(Saved entries)
......

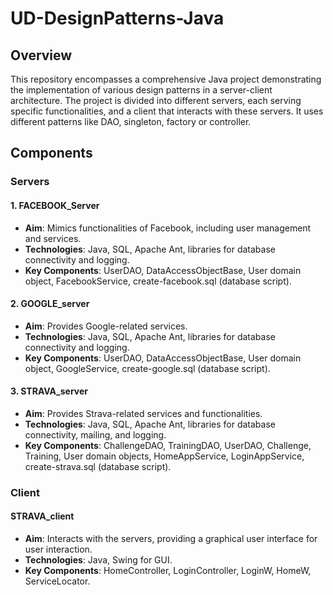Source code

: # UD-DesignPatterns-Java

## Overview
This repository encompasses a comprehensive Java project demonstrating the implementation of various design patterns in a server-client architecture. The project is divided into different servers, each serving specific functionalities, and a client that interacts with these servers. It uses different patterns like DAO, singleton, factory or controller.

## Components

### Servers

#### 1. FACEBOOK_Server
- **Aim**: Mimics functionalities of Facebook, including user management and services.
- **Technologies**: Java, SQL, Apache Ant, libraries for database connectivity and logging.
- **Key Components**: UserDAO, DataAccessObjectBase, User domain object, FacebookService, create-facebook.sql (database script).

#### 2. GOOGLE_server
- **Aim**: Provides Google-related services.
- **Technologies**: Java, SQL, Apache Ant, libraries for database connectivity and logging.
- **Key Components**: UserDAO, DataAccessObjectBase, User domain object, GoogleService, create-google.sql (database script).

#### 3. STRAVA_server
- **Aim**: Provides Strava-related services and functionalities.
- **Technologies**: Java, SQL, Apache Ant, libraries for database connectivity, mailing, and logging.
- **Key Components**: ChallengeDAO, TrainingDAO, UserDAO, Challenge, Training, User domain objects, HomeAppService, LoginAppService, create-strava.sql (database script).

### Client

#### STRAVA_client
- **Aim**: Interacts with the servers, providing a graphical user interface for user interaction.
- **Technologies**: Java, Swing for GUI.
- **Key Components**: HomeController, LoginController, LoginW, HomeW, ServiceLocator.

......

Exercise directions: Skip the pictures and quote each line of the entries above, from the first through the line with "#### STRAVA_client", exactly as it appears.

Output:
Source code

: # UD-DesignPatterns-Java

## Overview
This repository encompasses a comprehensive Java project demonstrating the implementation of various design patterns in a server-client architecture. The project is divided into different servers, each serving specific functionalities, and a client that interacts with these servers. It uses different patterns like DAO, singleton, factory or controller.

## Components

### Servers

#### 1. FACEBOOK_Server
- **Aim**: Mimics functionalities of Facebook, including user management and services.
- **Technologies**: Java, SQL, Apache Ant, libraries for database connectivity and logging.
- **Key Components**: UserDAO, DataAccessObjectBase, User domain object, FacebookService, create-facebook.sql (database script).

#### 2. GOOGLE_server
- **Aim**: Provides Google-related services.
- **Technologies**: Java, SQL, Apache Ant, libraries for database connectivity and logging.
- **Key Components**: UserDAO, DataAccessObjectBase, User domain object, GoogleService, create-google.sql (database script).

#### 3. STRAVA_server
- **Aim**: Provides Strava-related services and functionalities.
- **Technologies**: Java, SQL, Apache Ant, libraries for database connectivity, mailing, and logging.
- **Key Components**: ChallengeDAO, TrainingDAO, UserDAO, Challenge, Training, User domain objects, HomeAppService, LoginAppService, create-strava.sql (database script).

### Client

#### STRAVA_client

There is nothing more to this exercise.